Specialism – Often, high street practices try to be a jack of all trades, with the same Solicitor offering advice on all manner of problems. But, if you have an employment law issue why would you want advice from a Solicitor with a background in property law? Do your research and make sure the Solicitor you will see is a specialist in and has good experience in the area you need advice on.

Recommendations – from people you know and trust are always useful but if your friend recommends a firm because they did a good job of selling their business, it does not make them best placed to help you make a personal injury claim.

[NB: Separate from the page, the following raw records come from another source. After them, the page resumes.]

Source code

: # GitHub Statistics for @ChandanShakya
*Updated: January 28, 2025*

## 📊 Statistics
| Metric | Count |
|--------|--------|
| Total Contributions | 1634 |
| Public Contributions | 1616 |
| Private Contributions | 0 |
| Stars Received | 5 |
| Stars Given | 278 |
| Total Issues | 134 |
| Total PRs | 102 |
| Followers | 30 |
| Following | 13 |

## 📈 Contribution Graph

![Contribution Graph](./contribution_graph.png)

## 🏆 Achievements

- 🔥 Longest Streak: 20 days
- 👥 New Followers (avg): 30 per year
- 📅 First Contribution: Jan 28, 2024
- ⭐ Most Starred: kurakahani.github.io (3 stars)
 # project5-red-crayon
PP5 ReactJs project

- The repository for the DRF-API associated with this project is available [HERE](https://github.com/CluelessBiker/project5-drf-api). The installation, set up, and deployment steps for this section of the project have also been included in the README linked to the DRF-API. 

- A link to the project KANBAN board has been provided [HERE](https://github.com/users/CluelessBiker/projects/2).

Attitude – Make sure you are on the same page. If you want to resolve your issue amicably, you do not want an aggressive lawyer who will rack up costs arguing over nothing. Likewise, if you want a robust approach, don’t instruct a wallflower. A good lawyer will explain the options and alter their approach based on your instructions and will be mindful of how their approach will affect your costs; even if that means telling you what you don’t want to hear.

Alternatives – Does the firm promote and actively engage in other ways of resolving legal problems; such as ACAS Conciliation for employment problems or Mediation or Collaborative Law for family matters? Again, a good lawyer who isn’t just interested in taking your money will encourage these approaches where appropriate.

Likeability – Believe it or not, not all solicitors are cut throat so it’s important that you feel comfortable speaking with your legal adviser and that you feel able to build a relationship of trust and confidence. That said, just because you might want to go for a pint with them does not mean they will give you quality legal advice.

Fees – Make sure you have a very good estimate of what it’s likely to cost and when you will be billed. From 6 December 2018, all Solicitors websites must display prices and service information for residential conveyancing, probate, unfair & wrongful dismissals, debt recovery and licensing applications.

Choice – Remember you don’t have to use any firm which may already have been ‘assigned’ to you – perhaps by your employer when handling a settlement agreement or your car hire company when dealing with an Road Traffic Accident.

At North Ainley, we have been advising the people of Oldham since 1901 but that doesn’t mean you will get out of date advice, just lots of experience! Our size allows us to combine a friendly, personal service with city professionalism from a team of specialist Solicitors and legal advisers.

For more information, please call Laura Campbell, a Solicitor in our Dispute Resolution team on 0161 624 5614.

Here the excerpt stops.